Methods: Eighteen consecutive patients (13 males, 5 females; mean age 66.2±12.4; range 47 to 77 years) undergoing coronary artery bypass grafting who were candidates for a pacemaker placement postoperatively were included in the study. Temporary epicardial pacing wires were intraoperatively placed both on the right ventricle (RV) and on the left ventricle (LV) in all patients. The epicardial wires were placed on the RV to the outflow tract and on the LV to the apex. On the fifth postoperative day echocardiography (Vivid 5, Vingmed, General Electric Healthcare) was performed and tissue Doppler measurements were taken during basal, RV pacing and LV pacing. During RV and LV pacing, the heart rate was increased above the basal rate. During the analysis, at least three cardiac cycles were recorded in the tissue velocity imaging mode. The recorded images were analyzed by EchoPAC (EchoPAC 6.3, Vingmed-General Electric Healthcare). In the images that were collected for tissue synchronization LV septal and lateral segments were marked and were subsequently analyzed for delay in the septo-lateral segment. The results were shown in mean ± standard deviation and statistical analysis was performed using the Wilcoxon signed rank test (p<0.05).
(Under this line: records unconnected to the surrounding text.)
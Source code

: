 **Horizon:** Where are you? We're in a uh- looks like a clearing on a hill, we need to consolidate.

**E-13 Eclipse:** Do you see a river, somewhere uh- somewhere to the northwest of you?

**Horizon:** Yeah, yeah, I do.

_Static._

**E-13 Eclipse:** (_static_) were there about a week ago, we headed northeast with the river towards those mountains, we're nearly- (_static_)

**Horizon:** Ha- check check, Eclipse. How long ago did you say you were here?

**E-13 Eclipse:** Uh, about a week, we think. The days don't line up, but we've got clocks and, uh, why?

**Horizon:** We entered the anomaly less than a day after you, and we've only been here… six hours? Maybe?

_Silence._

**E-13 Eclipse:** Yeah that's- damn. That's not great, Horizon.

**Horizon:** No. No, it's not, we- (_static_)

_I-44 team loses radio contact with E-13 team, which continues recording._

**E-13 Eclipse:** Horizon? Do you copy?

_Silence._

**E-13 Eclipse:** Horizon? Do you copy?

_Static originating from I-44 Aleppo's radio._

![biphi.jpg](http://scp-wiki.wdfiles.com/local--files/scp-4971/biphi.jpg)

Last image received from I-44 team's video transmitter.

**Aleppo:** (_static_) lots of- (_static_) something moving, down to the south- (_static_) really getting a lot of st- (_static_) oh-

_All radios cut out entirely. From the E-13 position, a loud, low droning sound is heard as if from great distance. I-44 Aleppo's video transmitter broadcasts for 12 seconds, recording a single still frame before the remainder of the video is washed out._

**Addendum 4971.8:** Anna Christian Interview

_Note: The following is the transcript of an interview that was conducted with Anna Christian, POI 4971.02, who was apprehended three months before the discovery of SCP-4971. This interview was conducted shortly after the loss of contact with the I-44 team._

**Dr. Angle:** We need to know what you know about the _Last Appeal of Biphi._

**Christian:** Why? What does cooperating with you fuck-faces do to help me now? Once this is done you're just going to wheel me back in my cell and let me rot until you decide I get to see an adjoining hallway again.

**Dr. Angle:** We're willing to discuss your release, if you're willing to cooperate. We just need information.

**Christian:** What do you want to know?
Results: In all patients, during RV pacing significant intraventricular delay was documented between the septum and the lateral wall (52.9±20.7 ms versus 20.6±14.6 ms, p<0.001). During LV pacing in all patients intraventricular delay was measured shorter than the basal value (12.7±12.1 ms versus 20.6±14.6 ms, p=0.001). No complications were observed in all patients during the placement of intraoperative pacemaker wire, in the postoperative period when asynchrony measurements were performed and after the removal of the wires.
Conclusion: In patients undergoing coronary artery bypass grafting surgery the temporary epicardial pacing wires should be placed on the left ventricle instead of the right ventricle.